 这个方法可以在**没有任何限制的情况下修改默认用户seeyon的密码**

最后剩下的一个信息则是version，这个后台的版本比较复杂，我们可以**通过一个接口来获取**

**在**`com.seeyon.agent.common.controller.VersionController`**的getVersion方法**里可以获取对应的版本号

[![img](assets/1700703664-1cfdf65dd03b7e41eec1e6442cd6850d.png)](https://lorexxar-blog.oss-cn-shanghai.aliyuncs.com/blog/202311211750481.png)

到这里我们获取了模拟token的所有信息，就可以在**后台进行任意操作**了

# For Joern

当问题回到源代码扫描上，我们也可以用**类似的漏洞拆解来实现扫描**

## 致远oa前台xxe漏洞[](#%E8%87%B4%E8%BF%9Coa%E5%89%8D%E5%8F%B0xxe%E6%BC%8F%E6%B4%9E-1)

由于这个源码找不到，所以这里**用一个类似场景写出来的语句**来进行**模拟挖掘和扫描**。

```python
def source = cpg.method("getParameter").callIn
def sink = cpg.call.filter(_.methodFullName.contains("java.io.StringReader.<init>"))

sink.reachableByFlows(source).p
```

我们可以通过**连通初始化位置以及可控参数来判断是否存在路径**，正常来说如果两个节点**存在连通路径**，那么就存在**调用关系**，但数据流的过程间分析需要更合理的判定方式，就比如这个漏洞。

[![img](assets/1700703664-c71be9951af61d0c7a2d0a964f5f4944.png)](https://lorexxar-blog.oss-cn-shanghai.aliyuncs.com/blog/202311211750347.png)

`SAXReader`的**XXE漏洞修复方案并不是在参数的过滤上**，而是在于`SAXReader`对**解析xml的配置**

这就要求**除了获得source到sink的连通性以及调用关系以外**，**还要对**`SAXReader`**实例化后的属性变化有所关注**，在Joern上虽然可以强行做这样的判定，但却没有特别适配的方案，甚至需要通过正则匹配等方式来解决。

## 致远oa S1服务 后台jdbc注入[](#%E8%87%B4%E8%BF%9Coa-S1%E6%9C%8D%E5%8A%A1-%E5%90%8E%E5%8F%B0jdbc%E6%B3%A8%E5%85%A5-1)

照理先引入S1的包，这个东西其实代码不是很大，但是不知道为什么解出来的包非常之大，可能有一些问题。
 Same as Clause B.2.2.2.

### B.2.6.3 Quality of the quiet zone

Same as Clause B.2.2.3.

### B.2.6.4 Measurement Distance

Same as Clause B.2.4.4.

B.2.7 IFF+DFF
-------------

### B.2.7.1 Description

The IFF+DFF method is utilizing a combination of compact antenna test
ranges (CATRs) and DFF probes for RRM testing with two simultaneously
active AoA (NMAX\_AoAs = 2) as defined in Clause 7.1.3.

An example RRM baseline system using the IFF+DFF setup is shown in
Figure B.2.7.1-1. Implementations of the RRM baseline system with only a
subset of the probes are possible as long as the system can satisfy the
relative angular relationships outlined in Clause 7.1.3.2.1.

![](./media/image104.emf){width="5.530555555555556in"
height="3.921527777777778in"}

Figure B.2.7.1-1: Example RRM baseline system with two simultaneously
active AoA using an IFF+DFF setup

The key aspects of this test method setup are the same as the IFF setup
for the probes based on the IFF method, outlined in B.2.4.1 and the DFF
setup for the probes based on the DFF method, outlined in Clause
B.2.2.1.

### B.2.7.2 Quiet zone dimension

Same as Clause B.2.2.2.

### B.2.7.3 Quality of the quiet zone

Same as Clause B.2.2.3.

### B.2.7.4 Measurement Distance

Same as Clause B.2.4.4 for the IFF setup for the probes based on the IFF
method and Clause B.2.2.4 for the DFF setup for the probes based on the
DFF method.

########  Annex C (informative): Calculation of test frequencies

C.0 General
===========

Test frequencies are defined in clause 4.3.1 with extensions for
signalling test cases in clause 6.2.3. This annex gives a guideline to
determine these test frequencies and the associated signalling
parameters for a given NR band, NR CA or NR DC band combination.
┄┄┄┄┄┄┄┄┄┄
» **Prompt**
Where the line containing "C.0 General" appears in the records above, begin there and print every line through the last, exactly and with nothing else.

» **Final answer**
C.0 General
===========

Test frequencies are defined in clause 4.3.1 with extensions for
signalling test cases in clause 6.2.3. This annex gives a guideline to
determine these test frequencies and the associated signalling
parameters for a given NR band, NR CA or NR DC band combination.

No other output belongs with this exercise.